7. Chapter seven #3
Then those dark eyes find me. They rake over me, slow, deliberate. From the curls plastered damp against my forehead, down to where I’m putting my dagger back in its sheet, to the flip-flops on my feet he hates so much. Protective, searching, like he also needs proof I’m in one piece.
His gaze is hungry too, like he can’t stop himself from taking me in.
Like he doesn’t want to.
I know I should listen and get back to my bar, but I can’t find it in myself to move as everything else but Max blurs into static.
He takes a step closer, heat rolling off him, fingertips brushing my cheek, leaving tingles in its wake, sliding slow, steady, grounding.
“You okay?”
I uncoil under his touch, unravel in ways I don’t want to admit, but still manage a frown. “Where the fuck were you?” I hate how it comes out. Too needy, too sharp at the edges.
Something flashes in his gaze. Guilt, anger, or maybe just exhaustion.
I can’t tell. “Watcher business,” he mutters.
“Some unsanctioned bullshit went on up North. They’re getting thrown in the Pit.
Took so long because we had to catch Walkers to throw in with them.
Messy as fuck, trying to corral those things alive. ”
When his hand slides lower, I circle his wrist and follow his movement. His palm spans my throat easily, those strong fingers splayed wide, thumb pressing over the frantic thrum of my pulse. He doesn’t squeeze… just traces it, slow, like he’s testing proof that I’m still here.
Like he’s testing me .
And I don’t give a shit that the entire bar is watching. Let them. The only thing that matters is that he’s here, in one piece.
Something in me settles, like a knot pulled loose, letting my shoulders unwind.
“As heartbreakingly touching as this little reunion is,” a new voice cuts in from behind me, cool and sharp, “I think you and I have a problem, Max.”
Max exhales hard. He tilts his head back, eyes rolling like the ceiling just insulted him, then cuts her a sideways smirk as he turns. “What’s it this time, Noura? Someone stole that hideous curtain you call a cloak? Pissed on your lawn? Which, by the way, would be an upgrade.”

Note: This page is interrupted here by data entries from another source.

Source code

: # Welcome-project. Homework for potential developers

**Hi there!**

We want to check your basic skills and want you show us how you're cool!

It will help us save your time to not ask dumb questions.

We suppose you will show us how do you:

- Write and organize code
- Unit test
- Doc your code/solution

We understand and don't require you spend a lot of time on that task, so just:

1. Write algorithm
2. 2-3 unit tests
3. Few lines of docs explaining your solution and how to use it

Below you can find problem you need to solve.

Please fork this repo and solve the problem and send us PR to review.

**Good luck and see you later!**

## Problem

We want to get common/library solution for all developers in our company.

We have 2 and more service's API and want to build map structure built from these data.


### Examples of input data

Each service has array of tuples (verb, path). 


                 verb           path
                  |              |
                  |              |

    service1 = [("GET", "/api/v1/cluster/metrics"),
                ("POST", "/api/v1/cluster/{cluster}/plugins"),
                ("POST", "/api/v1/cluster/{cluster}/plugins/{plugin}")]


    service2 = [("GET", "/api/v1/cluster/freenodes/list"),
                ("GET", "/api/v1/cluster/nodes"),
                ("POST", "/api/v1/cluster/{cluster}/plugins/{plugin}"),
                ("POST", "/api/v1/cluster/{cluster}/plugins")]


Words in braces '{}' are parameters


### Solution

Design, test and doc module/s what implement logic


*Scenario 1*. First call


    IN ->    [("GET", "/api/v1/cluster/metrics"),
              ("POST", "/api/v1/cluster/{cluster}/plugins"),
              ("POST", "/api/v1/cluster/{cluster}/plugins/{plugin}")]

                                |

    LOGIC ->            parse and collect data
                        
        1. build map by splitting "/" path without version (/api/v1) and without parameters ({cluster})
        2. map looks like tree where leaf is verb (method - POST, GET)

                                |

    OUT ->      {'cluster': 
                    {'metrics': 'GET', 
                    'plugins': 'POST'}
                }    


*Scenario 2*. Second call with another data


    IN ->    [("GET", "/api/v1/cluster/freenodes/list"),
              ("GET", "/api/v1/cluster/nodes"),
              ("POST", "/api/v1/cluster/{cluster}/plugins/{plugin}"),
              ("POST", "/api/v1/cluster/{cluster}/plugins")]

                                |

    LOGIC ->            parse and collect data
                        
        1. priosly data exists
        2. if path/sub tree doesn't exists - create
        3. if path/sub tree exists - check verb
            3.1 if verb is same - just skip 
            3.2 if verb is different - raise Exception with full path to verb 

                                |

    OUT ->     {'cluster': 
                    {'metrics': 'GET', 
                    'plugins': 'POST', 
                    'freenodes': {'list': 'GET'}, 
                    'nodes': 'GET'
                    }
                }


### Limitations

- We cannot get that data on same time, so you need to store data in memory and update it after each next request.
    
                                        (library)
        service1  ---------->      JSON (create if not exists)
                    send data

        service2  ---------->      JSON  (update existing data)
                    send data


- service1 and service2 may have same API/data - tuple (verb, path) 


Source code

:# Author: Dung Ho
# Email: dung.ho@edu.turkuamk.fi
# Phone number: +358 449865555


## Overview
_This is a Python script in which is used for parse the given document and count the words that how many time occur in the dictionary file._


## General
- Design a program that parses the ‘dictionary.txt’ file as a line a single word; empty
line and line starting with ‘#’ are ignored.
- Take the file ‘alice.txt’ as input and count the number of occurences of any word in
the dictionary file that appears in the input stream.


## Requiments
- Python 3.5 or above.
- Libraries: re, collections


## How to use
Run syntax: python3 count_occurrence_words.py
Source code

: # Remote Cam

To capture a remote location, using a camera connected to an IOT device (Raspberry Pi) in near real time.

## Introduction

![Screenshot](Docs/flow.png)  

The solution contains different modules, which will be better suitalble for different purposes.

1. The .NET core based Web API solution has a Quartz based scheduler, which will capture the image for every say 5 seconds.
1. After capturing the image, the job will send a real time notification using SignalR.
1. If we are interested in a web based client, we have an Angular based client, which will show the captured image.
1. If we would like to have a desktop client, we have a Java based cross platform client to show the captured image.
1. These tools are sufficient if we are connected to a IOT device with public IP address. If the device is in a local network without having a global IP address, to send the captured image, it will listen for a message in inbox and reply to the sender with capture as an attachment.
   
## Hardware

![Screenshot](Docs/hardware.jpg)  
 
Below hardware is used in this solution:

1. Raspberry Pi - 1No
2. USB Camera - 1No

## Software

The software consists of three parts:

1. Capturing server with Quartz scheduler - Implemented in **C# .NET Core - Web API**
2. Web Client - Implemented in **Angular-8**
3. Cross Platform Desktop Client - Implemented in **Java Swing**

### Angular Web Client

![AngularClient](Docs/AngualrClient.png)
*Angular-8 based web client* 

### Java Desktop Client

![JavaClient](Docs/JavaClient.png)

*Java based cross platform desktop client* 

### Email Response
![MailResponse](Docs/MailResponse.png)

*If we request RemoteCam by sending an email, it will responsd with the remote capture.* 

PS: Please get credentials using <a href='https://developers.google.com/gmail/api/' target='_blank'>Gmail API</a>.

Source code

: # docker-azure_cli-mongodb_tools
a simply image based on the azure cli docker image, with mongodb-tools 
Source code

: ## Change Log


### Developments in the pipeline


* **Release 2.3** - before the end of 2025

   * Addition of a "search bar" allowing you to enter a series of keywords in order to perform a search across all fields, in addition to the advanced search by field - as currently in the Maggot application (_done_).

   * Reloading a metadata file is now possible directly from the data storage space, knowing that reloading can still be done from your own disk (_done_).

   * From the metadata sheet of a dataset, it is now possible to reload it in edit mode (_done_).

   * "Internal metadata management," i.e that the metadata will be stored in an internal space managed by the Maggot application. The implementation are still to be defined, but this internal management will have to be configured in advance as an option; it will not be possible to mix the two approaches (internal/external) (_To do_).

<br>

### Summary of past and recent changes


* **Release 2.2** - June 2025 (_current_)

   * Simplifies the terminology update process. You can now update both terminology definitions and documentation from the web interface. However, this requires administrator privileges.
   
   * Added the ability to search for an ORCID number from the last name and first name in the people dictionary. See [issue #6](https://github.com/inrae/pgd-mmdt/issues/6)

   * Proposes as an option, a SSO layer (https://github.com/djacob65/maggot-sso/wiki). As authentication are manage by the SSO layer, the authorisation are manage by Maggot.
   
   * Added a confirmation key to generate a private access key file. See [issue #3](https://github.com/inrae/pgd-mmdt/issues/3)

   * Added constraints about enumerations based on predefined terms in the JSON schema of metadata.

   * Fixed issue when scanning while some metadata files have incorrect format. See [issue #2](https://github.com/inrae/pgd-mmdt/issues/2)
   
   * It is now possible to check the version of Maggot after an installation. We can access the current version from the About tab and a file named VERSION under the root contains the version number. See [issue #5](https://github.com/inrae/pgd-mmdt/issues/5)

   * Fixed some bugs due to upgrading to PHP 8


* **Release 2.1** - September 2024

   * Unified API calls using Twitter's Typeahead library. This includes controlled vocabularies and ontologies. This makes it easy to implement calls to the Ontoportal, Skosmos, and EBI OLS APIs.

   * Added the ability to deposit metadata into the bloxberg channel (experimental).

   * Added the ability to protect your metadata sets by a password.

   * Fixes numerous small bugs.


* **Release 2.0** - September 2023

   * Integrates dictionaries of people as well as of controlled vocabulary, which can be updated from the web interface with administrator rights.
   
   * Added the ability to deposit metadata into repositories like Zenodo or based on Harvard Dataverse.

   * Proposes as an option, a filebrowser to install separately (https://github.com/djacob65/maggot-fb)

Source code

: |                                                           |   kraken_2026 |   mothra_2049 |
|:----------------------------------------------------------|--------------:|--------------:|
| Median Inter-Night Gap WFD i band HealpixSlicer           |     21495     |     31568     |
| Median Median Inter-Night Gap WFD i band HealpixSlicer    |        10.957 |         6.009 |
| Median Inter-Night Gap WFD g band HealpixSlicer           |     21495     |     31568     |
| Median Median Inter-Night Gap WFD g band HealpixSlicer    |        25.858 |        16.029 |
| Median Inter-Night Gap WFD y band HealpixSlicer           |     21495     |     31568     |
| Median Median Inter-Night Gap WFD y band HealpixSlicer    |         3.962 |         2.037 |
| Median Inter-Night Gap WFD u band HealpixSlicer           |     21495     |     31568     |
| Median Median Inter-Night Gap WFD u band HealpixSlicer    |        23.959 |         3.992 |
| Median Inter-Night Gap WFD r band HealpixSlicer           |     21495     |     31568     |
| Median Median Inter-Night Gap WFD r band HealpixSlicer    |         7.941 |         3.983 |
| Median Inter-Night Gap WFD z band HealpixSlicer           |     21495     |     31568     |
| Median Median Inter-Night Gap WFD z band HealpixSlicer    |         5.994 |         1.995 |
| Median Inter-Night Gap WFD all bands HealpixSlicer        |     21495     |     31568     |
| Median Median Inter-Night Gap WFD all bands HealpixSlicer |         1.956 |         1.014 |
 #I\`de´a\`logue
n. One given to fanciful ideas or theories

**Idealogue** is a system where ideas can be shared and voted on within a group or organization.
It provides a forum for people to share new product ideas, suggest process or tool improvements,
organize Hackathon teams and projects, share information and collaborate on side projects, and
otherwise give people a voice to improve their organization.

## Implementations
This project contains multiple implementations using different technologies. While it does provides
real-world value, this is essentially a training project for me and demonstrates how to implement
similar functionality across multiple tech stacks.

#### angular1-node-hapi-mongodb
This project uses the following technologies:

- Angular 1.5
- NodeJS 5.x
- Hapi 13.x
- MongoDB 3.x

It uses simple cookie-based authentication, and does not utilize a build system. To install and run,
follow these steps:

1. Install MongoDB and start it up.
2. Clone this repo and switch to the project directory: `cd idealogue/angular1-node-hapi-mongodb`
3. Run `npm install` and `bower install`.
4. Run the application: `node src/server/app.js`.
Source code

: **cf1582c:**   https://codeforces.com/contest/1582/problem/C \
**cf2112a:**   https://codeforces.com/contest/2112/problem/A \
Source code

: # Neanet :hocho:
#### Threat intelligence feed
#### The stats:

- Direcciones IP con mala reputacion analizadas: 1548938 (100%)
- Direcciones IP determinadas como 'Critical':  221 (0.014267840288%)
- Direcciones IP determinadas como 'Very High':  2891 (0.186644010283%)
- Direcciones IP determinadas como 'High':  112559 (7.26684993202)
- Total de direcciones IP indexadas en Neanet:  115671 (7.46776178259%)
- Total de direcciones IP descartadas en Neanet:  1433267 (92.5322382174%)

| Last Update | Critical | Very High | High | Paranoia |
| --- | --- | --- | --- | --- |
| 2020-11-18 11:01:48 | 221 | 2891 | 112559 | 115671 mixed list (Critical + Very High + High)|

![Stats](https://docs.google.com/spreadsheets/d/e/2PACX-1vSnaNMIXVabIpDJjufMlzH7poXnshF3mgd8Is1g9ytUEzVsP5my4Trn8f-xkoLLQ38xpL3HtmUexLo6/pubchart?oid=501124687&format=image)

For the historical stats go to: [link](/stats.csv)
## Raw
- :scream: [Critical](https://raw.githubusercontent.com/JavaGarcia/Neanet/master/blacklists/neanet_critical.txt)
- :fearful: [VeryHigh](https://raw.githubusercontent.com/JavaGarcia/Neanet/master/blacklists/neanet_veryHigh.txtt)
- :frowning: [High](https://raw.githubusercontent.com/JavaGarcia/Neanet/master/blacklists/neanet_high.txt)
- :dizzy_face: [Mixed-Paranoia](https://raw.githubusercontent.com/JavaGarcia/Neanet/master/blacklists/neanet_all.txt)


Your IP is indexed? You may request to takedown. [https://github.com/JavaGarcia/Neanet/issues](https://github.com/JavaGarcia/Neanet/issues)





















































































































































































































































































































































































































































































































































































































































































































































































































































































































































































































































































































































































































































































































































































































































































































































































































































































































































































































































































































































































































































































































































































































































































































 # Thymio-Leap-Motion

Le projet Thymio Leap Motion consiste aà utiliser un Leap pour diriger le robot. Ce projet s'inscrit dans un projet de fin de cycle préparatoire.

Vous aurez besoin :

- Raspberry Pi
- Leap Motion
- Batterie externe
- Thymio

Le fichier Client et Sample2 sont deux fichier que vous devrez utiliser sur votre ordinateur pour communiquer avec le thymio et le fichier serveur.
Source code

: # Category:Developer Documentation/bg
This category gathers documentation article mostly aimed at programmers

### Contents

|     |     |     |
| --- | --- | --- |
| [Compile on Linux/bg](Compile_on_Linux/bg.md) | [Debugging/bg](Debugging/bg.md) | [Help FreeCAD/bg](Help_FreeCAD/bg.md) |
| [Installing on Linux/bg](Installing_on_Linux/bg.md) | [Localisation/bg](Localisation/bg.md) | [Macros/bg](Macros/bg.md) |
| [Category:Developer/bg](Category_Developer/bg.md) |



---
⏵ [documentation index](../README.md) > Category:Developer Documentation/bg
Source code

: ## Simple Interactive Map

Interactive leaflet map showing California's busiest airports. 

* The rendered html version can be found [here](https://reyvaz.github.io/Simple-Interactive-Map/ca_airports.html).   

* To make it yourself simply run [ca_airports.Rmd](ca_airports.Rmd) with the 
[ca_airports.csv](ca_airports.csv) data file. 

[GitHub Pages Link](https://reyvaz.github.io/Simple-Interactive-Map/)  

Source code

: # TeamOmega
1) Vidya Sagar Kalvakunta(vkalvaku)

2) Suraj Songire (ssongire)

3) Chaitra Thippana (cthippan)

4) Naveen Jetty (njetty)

I press my lips together to hold the laugh in and follow his gaze as I turn. Everyone else lowers theirs. I’m the only one dumb enough to look her in the eye besides Max. The magistrate.
She’s smaller than I expected. Petite, maybe in her early thirties, with amber-toned skin and dark hair pulled back in a severe bun. The red cloak is a slash of color in an otherwise bleak room.
“It’s Magistrate El-Amin to you.”
“Then you can call me Sergeant Skarlatos ,” Max fires back. “If you want to keep things official, Noura .”
Her mouth flattens. “You went against the orders of one of the Nine. Insulted one. What do you have to say for yourself?”
Max raises a brow, flicks open his tin, and pulls out a cigarette. He takes his time, striking the match, lighting it, drawing in smoke like he hasn’t a care in the world. “Depends. Which fucking time do you mean?”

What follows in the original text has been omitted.